When a college professor suspected students were using AI, he made them take an in-person final. Scores fell 50% – for those who took it.
As discussed by Nate Anderson in ArsTechnica (Suspecting AI cheating, Ivy League prof ordered an in-person final; scores fell 50%, available here), a blind economics professor at Brown University (Roberto Serrano) decided after a gunman attacked Brown’s campus and killed two people in December 2025 that his spring 2026 section of the quite difficult ECON 1170 would allow take-home exams for both the midterm and the final.
Suddenly, the course received an influx of students. Normally, not more than 30 students are enrolled at a time, and on some occasions as few as eight. This semester, probably because of the new evaluation system, 86 students signed up for the class.
The results of the midterm exam, which was administered on March 5, were extraordinary, with an average score of 96 out of 100. Forty(!) students scored a perfect 100.
Serrano stated: “Historically the average grade in the midterm of this course has ranged between 65 and 80 [percent], and this exam was harder than the exams I wrote in the past, because… take-home is an opportunity to challenge the class a little bit more, given that you’re giving the students unlimited time.”
But it wasn’t just the numbers. Many of the answers, even when correct, felt slightly off. They had a “very convoluted style,” Serrano said. When he and his grad students ran the exam questions through ChatGPT, they received similar results.
So, a suspicious Serrano decided that he would make the final exam in-person; he would see if students did similarly well on it.
He emailed his class, telling them, “I am not declaring [the midterm] void for now. I am going to give the class a chance to prove me wrong. That is, if the distribution of the final exam is roughly similar to the distribution of the midterm, I will count the midterm. Otherwise, which is of course what I expect to happen, I will declare the midterm void and reweigh the final accordingly.”
Guess what happened? Eighteen students suddenly dropped the course, while nine others didn’t even attend the final exam. 22 of those 27 students “had scored a perfect 100 in the midterm exam.”
Among those who took the test, scores fell 50%—from 96 all the way down to 48.
Given that Serrano had to overcome significant challenges in his life – he went blind from retinal dystrophy at age 17 – and overcame them to attend Harvard and become a college professor, he wants universities as a whole to stand up for human thought.
Sadly, so far, he contends he’s getting a fairly tepid reaction from Brown administrators.

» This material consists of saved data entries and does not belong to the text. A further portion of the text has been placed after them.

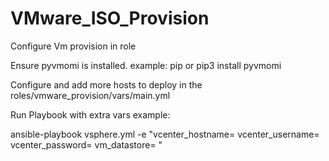 # VMware_ISO_Provision
Configure Vm provision in role

Ensure pyvmomi is installed. example: pip or pip3 install pyvmomi

Configure and add more hosts to deploy in the roles/vmware_provision/vars/main.yml

Run Playbook with extra vars example:

ansible-playbook vsphere.yml -e "vcenter_hostname= vcenter_username= vcenter_password= vm_datastore= "
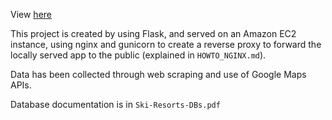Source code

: View [here](http://drewscott.cyou)

This project is created by using Flask, and served on an Amazon EC2 instance, using nginx and gunicorn to create a reverse proxy to forward the locally served app to the public (explained in `HOWTO_NGINX.md`).

Data has been collected through web scraping and use of Google Maps APIs.

Database documentation is in `Ski-Resorts-DBs.pdf`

Cheating has existed for as long as schools have existed. But Generative AI is tantamount to cheating on steroids – it’s easy to do and many don’t think it’s even cheating, which is impacting what students are learning. Even in Ivy League schools.
I covered this on PinHawk’s Law Technology Digest yesterday – couldn’t resist covering it here too.
So, what do you think? Are you surprised that scores fell 50% when the students couldn’t use AI anymore? Please share any comments you might have or if you’d like to know more about a particular topic.
Image created using DALL-E 3, using the term “robot student receiving a bad grade on a test”.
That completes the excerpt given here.